**Exercise directions:** Here are some records; quote them exactly, leaving out the pictures.

**Provided material:**
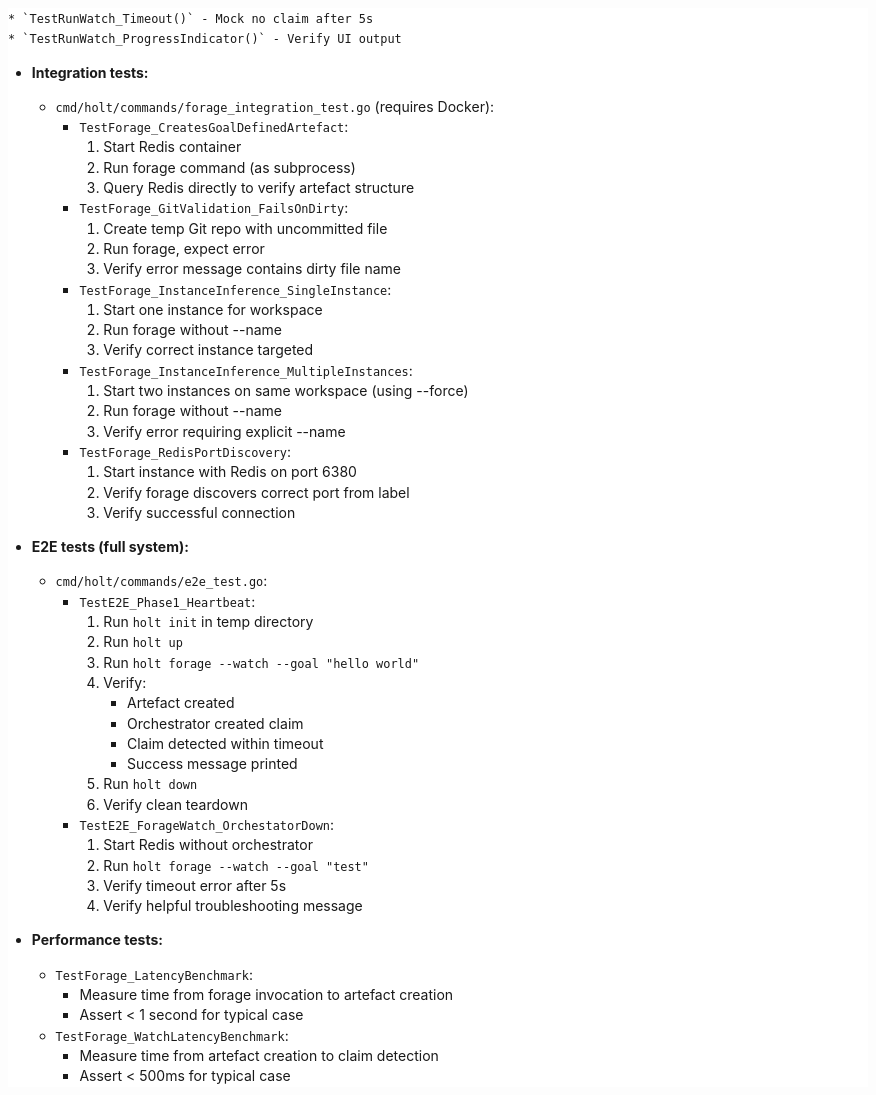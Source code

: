     * `TestRunWatch_Timeout()` - Mock no claim after 5s
    * `TestRunWatch_ProgressIndicator()` - Verify UI output

* **Integration tests:**
  * `cmd/holt/commands/forage_integration_test.go` (requires Docker):
    * `TestForage_CreatesGoalDefinedArtefact`:
      1. Start Redis container
      2. Run forage command (as subprocess)
      3. Query Redis directly to verify artefact structure
    * `TestForage_GitValidation_FailsOnDirty`:
      1. Create temp Git repo with uncommitted file
      2. Run forage, expect error
      3. Verify error message contains dirty file name
    * `TestForage_InstanceInference_SingleInstance`:
      1. Start one instance for workspace
      2. Run forage without --name
      3. Verify correct instance targeted
    * `TestForage_InstanceInference_MultipleInstances`:
      1. Start two instances on same workspace (using --force)
      2. Run forage without --name
      3. Verify error requiring explicit --name
    * `TestForage_RedisPortDiscovery`:
      1. Start instance with Redis on port 6380
      2. Verify forage discovers correct port from label
      3. Verify successful connection

* **E2E tests (full system):**
  * `cmd/holt/commands/e2e_test.go`:
    * `TestE2E_Phase1_Heartbeat`:
      1. Run `holt init` in temp directory
      2. Run `holt up`
      3. Run `holt forage --watch --goal "hello world"`
      4. Verify:
         - Artefact created
         - Orchestrator created claim
         - Claim detected within timeout
         - Success message printed
      5. Run `holt down`
      6. Verify clean teardown
    * `TestE2E_ForageWatch_OrchestatorDown`:
      1. Start Redis without orchestrator
      2. Run `holt forage --watch --goal "test"`
      3. Verify timeout error after 5s
      4. Verify helpful troubleshooting message

* **Performance tests:**
  * `TestForage_LatencyBenchmark`:
    * Measure time from forage invocation to artefact creation
    * Assert < 1 second for typical case
  * `TestForage_WatchLatencyBenchmark`:
    * Measure time from artefact creation to claim detection
    * Assert < 500ms for typical case
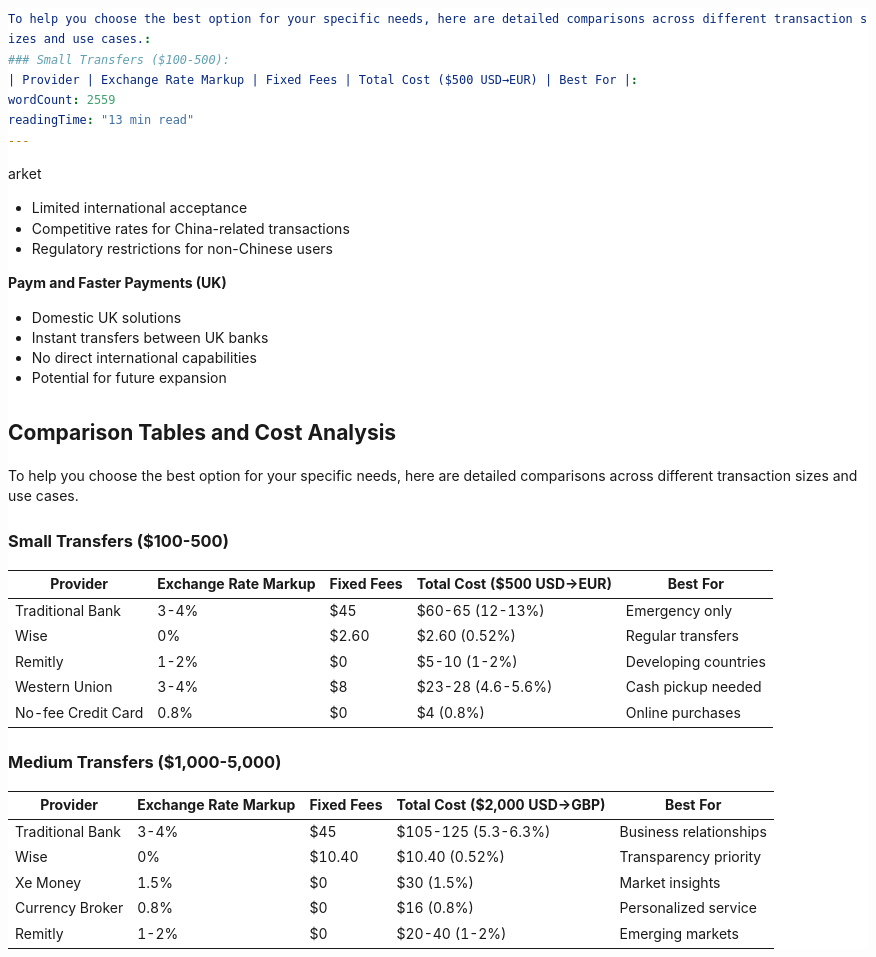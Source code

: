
 ```yaml
To help you choose the best option for your specific needs, here are detailed comparisons across different transaction sizes and use cases.: 
### Small Transfers ($100-500): 
| Provider | Exchange Rate Markup | Fixed Fees | Total Cost ($500 USD→EUR) | Best For |: 
wordCount: 2559
readingTime: "13 min read"
---
```


arket
- Limited international acceptance
- Competitive rates for China-related transactions
- Regulatory restrictions for non-Chinese users

**Paym and Faster Payments (UK)**
- Domestic UK solutions
- Instant transfers between UK banks
- No direct international capabilities
- Potential for future expansion

## Comparison Tables and Cost Analysis

To help you choose the best option for your specific needs, here are detailed comparisons across different transaction sizes and use cases.

### Small Transfers ($100-500)

| Provider | Exchange Rate Markup | Fixed Fees | Total Cost ($500 USD→EUR) | Best For |
|----------|---------------------|------------|---------------------------|----------|
| Traditional Bank | 3-4% | $45 | $60-65 (12-13%) | Emergency only |
| Wise | 0% | $2.60 | $2.60 (0.52%) | Regular transfers |
| Remitly | 1-2% | $0 | $5-10 (1-2%) | Developing countries |
| Western Union | 3-4% | $8 | $23-28 (4.6-5.6%) | Cash pickup needed |
| No-fee Credit Card | 0.8% | $0 | $4 (0.8%) | Online purchases |

### Medium Transfers ($1,000-5,000)

| Provider | Exchange Rate Markup | Fixed Fees | Total Cost ($2,000 USD→GBP) | Best For |
|----------|---------------------|------------|------------------------------|----------|
| Traditional Bank | 3-4% | $45 | $105-125 (5.3-6.3%) | Business relationships |
| Wise | 0% | $10.40 | $10.40 (0.52%) | Transparency priority |
| Xe Money | 1.5% | $0 | $30 (1.5%) | Market insights |
| Currency Broker | 0.8% | $0 | $16 (0.8%) | Personalized service |
| Remitly | 1-2% | $0 | $20-40 (1-2%) | Emerging markets |
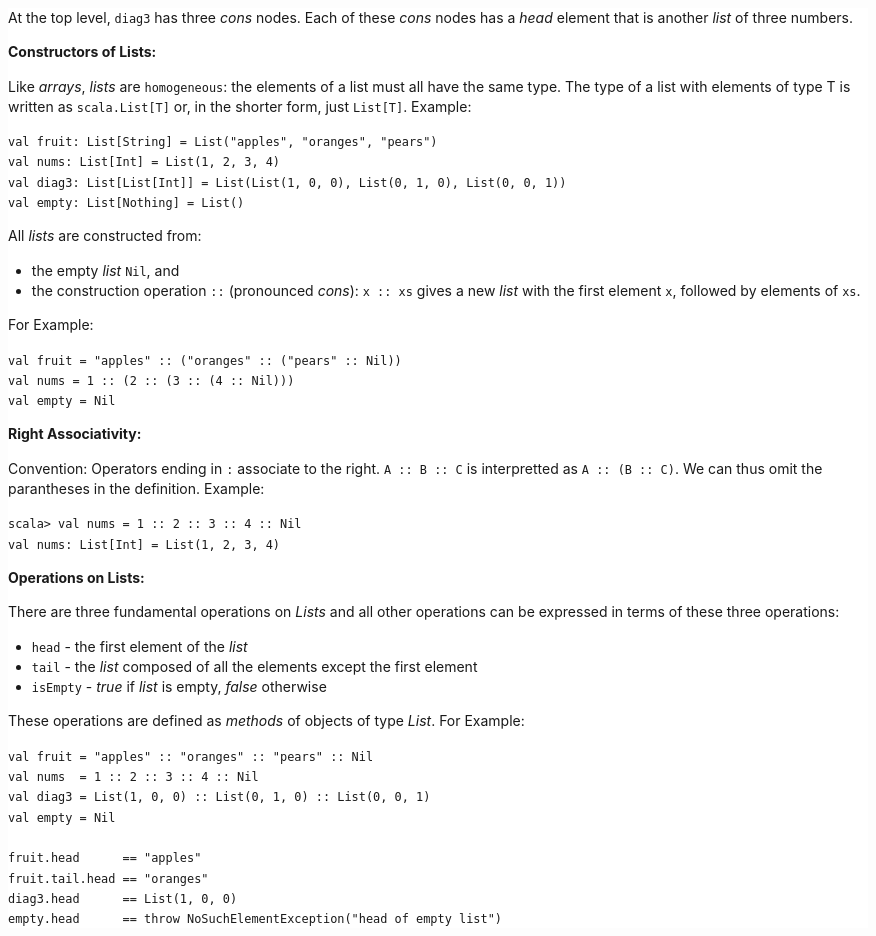 At the top level, `diag3` has three _cons_ nodes. Each of these _cons_ nodes has a _head_ element that is another _list_ of three numbers.

__Constructors of Lists:__

Like _arrays_, _lists_ are `homogeneous`: the elements of a list must all have the same type. The type of a list with elements of type T is written as `scala.List[T]` or, in the shorter form, just `List[T]`. Example:
```
val fruit: List[String] = List("apples", "oranges", "pears")
val nums: List[Int] = List(1, 2, 3, 4)
val diag3: List[List[Int]] = List(List(1, 0, 0), List(0, 1, 0), List(0, 0, 1))
val empty: List[Nothing] = List()
```

All _lists_ are constructed from:
  *  the empty _list_ `Nil`, and
  *  the construction operation `::` (pronounced _cons_):
        `x :: xs` gives a new _list_ with the first element `x`, followed by elements of `xs`.

For Example:
```
val fruit = "apples" :: ("oranges" :: ("pears" :: Nil))
val nums = 1 :: (2 :: (3 :: (4 :: Nil)))  
val empty = Nil
```

__Right Associativity:__

Convention: Operators ending in `:` associate to the right. `A :: B :: C` is interpretted as `A :: (B :: C)`.
We can thus omit the parantheses in the definition. Example:
```
scala> val nums = 1 :: 2 :: 3 :: 4 :: Nil
val nums: List[Int] = List(1, 2, 3, 4)
```

__Operations on Lists:__

There are three fundamental operations on _Lists_ and all other operations can be expressed in terms of these three operations:
  * `head` - the first element of the _list_
  * `tail` - the _list_ composed of all the elements except the first element
  * `isEmpty` - _true_ if _list_ is empty, _false_ otherwise

These operations are defined as _methods_ of objects of type _List_. For Example:
```
val fruit = "apples" :: "oranges" :: "pears" :: Nil
val nums  = 1 :: 2 :: 3 :: 4 :: Nil  
val diag3 = List(1, 0, 0) :: List(0, 1, 0) :: List(0, 0, 1)
val empty = Nil

fruit.head      == "apples"
fruit.tail.head == "oranges"
diag3.head      == List(1, 0, 0)
empty.head      == throw NoSuchElementException("head of empty list")
```
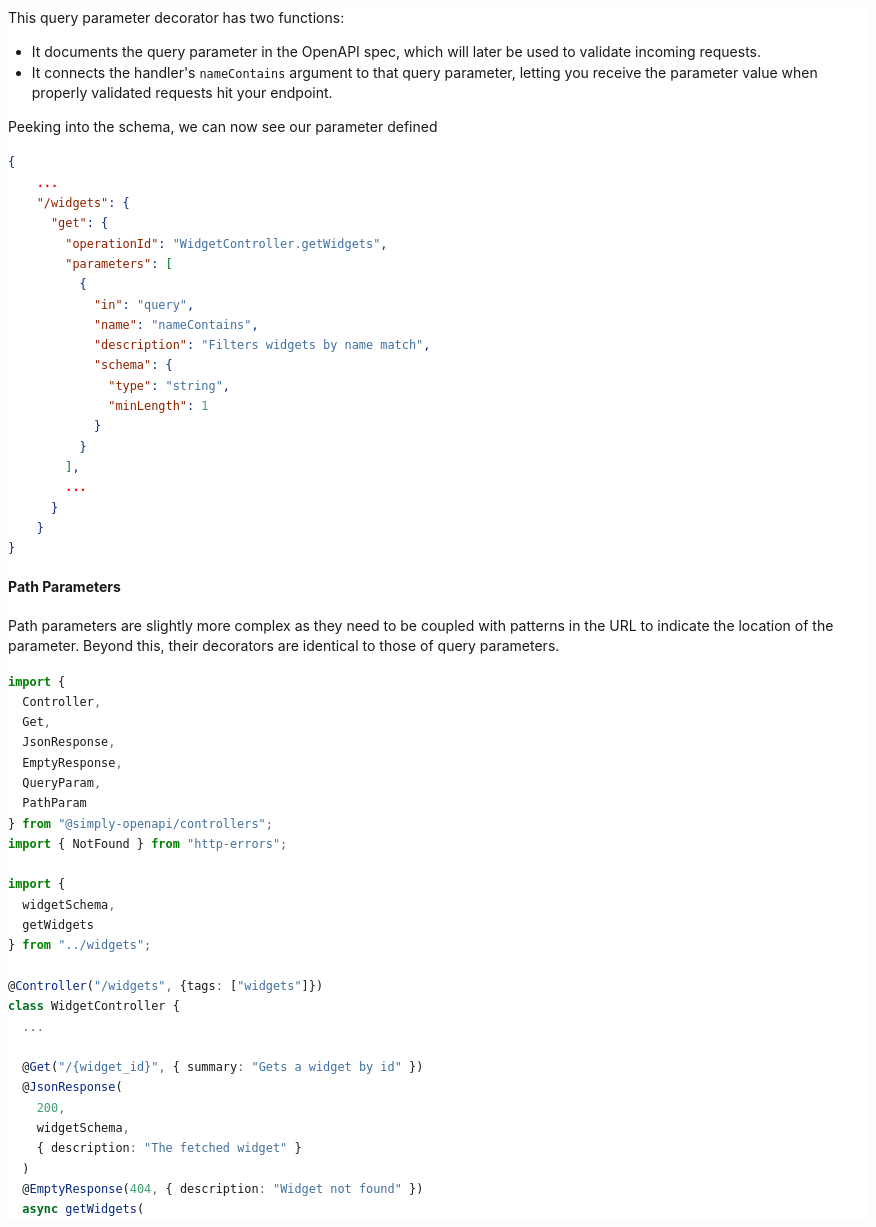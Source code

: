 This query parameter decorator has two functions:

- It documents the query parameter in the OpenAPI spec, which will later be used to validate incoming requests.
- It connects the handler's `nameContains` argument to that query parameter, letting you receive the parameter value when properly validated requests hit your endpoint.

Peeking into the schema, we can now see our parameter defined

```json
{
    ...
    "/widgets": {
      "get": {
        "operationId": "WidgetController.getWidgets",
        "parameters": [
          {
            "in": "query",
            "name": "nameContains",
            "description": "Filters widgets by name match",
            "schema": {
              "type": "string",
              "minLength": 1
            }
          }
        ],
        ...
      }
    }
}
```

#### Path Parameters

Path parameters are slightly more complex as they need to be coupled with patterns in the URL to indicate the location of the parameter. Beyond this, their decorators are identical to those of query parameters.

```typescript
import {
  Controller,
  Get,
  JsonResponse,
  EmptyResponse,
  QueryParam,
  PathParam
} from "@simply-openapi/controllers";
import { NotFound } from "http-errors";

import {
  widgetSchema,
  getWidgets
} from "../widgets";

@Controller("/widgets", {tags: ["widgets"]})
class WidgetController {
  ...

  @Get("/{widget_id}", { summary: "Gets a widget by id" })
  @JsonResponse(
    200,
    widgetSchema,
    { description: "The fetched widget" }
  )
  @EmptyResponse(404, { description: "Widget not found" })
  async getWidgets(
```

**Exercise response:**
Source code

:     * `TestRunWatch_Timeout()` - Mock no claim after 5s
    * `TestRunWatch_ProgressIndicator()` - Verify UI output

* **Integration tests:**
  * `cmd/holt/commands/forage_integration_test.go` (requires Docker):
    * `TestForage_CreatesGoalDefinedArtefact`:
      1. Start Redis container
      2. Run forage command (as subprocess)
      3. Query Redis directly to verify artefact structure
    * `TestForage_GitValidation_FailsOnDirty`:
      1. Create temp Git repo with uncommitted file
      2. Run forage, expect error
      3. Verify error message contains dirty file name
    * `TestForage_InstanceInference_SingleInstance`:
      1. Start one instance for workspace
      2. Run forage without --name
      3. Verify correct instance targeted
    * `TestForage_InstanceInference_MultipleInstances`:
      1. Start two instances on same workspace (using --force)
      2. Run forage without --name
      3. Verify error requiring explicit --name
    * `TestForage_RedisPortDiscovery`:
      1. Start instance with Redis on port 6380
      2. Verify forage discovers correct port from label
      3. Verify successful connection

* **E2E tests (full system):**
  * `cmd/holt/commands/e2e_test.go`:
    * `TestE2E_Phase1_Heartbeat`:
      1. Run `holt init` in temp directory
      2. Run `holt up`
      3. Run `holt forage --watch --goal "hello world"`
      4. Verify:
         - Artefact created
         - Orchestrator created claim
         - Claim detected within timeout
         - Success message printed
      5. Run `holt down`
      6. Verify clean teardown
    * `TestE2E_ForageWatch_OrchestatorDown`:
      1. Start Redis without orchestrator
      2. Run `holt forage --watch --goal "test"`
      3. Verify timeout error after 5s
      4. Verify helpful troubleshooting message

* **Performance tests:**
  * `TestForage_LatencyBenchmark`:
    * Measure time from forage invocation to artefact creation
    * Assert < 1 second for typical case
  * `TestForage_WatchLatencyBenchmark`:
    * Measure time from artefact creation to claim detection
    * Assert < 500ms for typical case
Source code

:
 ```yaml
To help you choose the best option for your specific needs, here are detailed comparisons across different transaction sizes and use cases.: 
### Small Transfers ($100-500): 
| Provider | Exchange Rate Markup | Fixed Fees | Total Cost ($500 USD→EUR) | Best For |: 
wordCount: 2559
readingTime: "13 min read"
---
```


arket
- Limited international acceptance
- Competitive rates for China-related transactions
- Regulatory restrictions for non-Chinese users

**Paym and Faster Payments (UK)**
- Domestic UK solutions
- Instant transfers between UK banks
- No direct international capabilities
- Potential for future expansion

## Comparison Tables and Cost Analysis

To help you choose the best option for your specific needs, here are detailed comparisons across different transaction sizes and use cases.

### Small Transfers ($100-500)

| Provider | Exchange Rate Markup | Fixed Fees | Total Cost ($500 USD→EUR) | Best For |
|----------|---------------------|------------|---------------------------|----------|
| Traditional Bank | 3-4% | $45 | $60-65 (12-13%) | Emergency only |
| Wise | 0% | $2.60 | $2.60 (0.52%) | Regular transfers |
| Remitly | 1-2% | $0 | $5-10 (1-2%) | Developing countries |
| Western Union | 3-4% | $8 | $23-28 (4.6-5.6%) | Cash pickup needed |
| No-fee Credit Card | 0.8% | $0 | $4 (0.8%) | Online purchases |

### Medium Transfers ($1,000-5,000)

| Provider | Exchange Rate Markup | Fixed Fees | Total Cost ($2,000 USD→GBP) | Best For |
|----------|---------------------|------------|------------------------------|----------|
| Traditional Bank | 3-4% | $45 | $105-125 (5.3-6.3%) | Business relationships |
| Wise | 0% | $10.40 | $10.40 (0.52%) | Transparency priority |
| Xe Money | 1.5% | $0 | $30 (1.5%) | Market insights |
| Currency Broker | 0.8% | $0 | $16 (0.8%) | Personalized service |
| Remitly | 1-2% | $0 | $20-40 (1-2%) | Emerging markets |
 At the top level, `diag3` has three _cons_ nodes. Each of these _cons_ nodes has a _head_ element that is another _list_ of three numbers.

__Constructors of Lists:__

Like _arrays_, _lists_ are `homogeneous`: the elements of a list must all have the same type. The type of a list with elements of type T is written as `scala.List[T]` or, in the shorter form, just `List[T]`. Example:
```
val fruit: List[String] = List("apples", "oranges", "pears")
val nums: List[Int] = List(1, 2, 3, 4)
val diag3: List[List[Int]] = List(List(1, 0, 0), List(0, 1, 0), List(0, 0, 1))
val empty: List[Nothing] = List()
```

All _lists_ are constructed from:
  *  the empty _list_ `Nil`, and
  *  the construction operation `::` (pronounced _cons_):
        `x :: xs` gives a new _list_ with the first element `x`, followed by elements of `xs`.

For Example:
```
val fruit = "apples" :: ("oranges" :: ("pears" :: Nil))
val nums = 1 :: (2 :: (3 :: (4 :: Nil)))  
val empty = Nil
```

__Right Associativity:__

Convention: Operators ending in `:` associate to the right. `A :: B :: C` is interpretted as `A :: (B :: C)`.
We can thus omit the parantheses in the definition. Example:
```
scala> val nums = 1 :: 2 :: 3 :: 4 :: Nil
val nums: List[Int] = List(1, 2, 3, 4)
```

__Operations on Lists:__

There are three fundamental operations on _Lists_ and all other operations can be expressed in terms of these three operations:
  * `head` - the first element of the _list_
  * `tail` - the _list_ composed of all the elements except the first element
  * `isEmpty` - _true_ if _list_ is empty, _false_ otherwise

These operations are defined as _methods_ of objects of type _List_. For Example:
```
val fruit = "apples" :: "oranges" :: "pears" :: Nil
val nums  = 1 :: 2 :: 3 :: 4 :: Nil  
val diag3 = List(1, 0, 0) :: List(0, 1, 0) :: List(0, 0, 1)
val empty = Nil

fruit.head      == "apples"
fruit.tail.head == "oranges"
diag3.head      == List(1, 0, 0)
empty.head      == throw NoSuchElementException("head of empty list")
```
Source code

: This query parameter decorator has two functions:

- It documents the query parameter in the OpenAPI spec, which will later be used to validate incoming requests.
- It connects the handler's `nameContains` argument to that query parameter, letting you receive the parameter value when properly validated requests hit your endpoint.

Peeking into the schema, we can now see our parameter defined

```json
{
    ...
    "/widgets": {
      "get": {
        "operationId": "WidgetController.getWidgets",
        "parameters": [
          {
            "in": "query",
            "name": "nameContains",
            "description": "Filters widgets by name match",
            "schema": {
              "type": "string",
              "minLength": 1
            }
          }
        ],
        ...
      }
    }
}
```

#### Path Parameters

Path parameters are slightly more complex as they need to be coupled with patterns in the URL to indicate the location of the parameter. Beyond this, their decorators are identical to those of query parameters.

```typescript
import {
  Controller,
  Get,
  JsonResponse,
  EmptyResponse,
  QueryParam,
  PathParam
} from "@simply-openapi/controllers";
import { NotFound } from "http-errors";

import {
  widgetSchema,
  getWidgets
} from "../widgets";

@Controller("/widgets", {tags: ["widgets"]})
class WidgetController {
  ...

  @Get("/{widget_id}", { summary: "Gets a widget by id" })
  @JsonResponse(
    200,
    widgetSchema,
    { description: "The fetched widget" }
  )
  @EmptyResponse(404, { description: "Widget not found" })
  async getWidgets(
```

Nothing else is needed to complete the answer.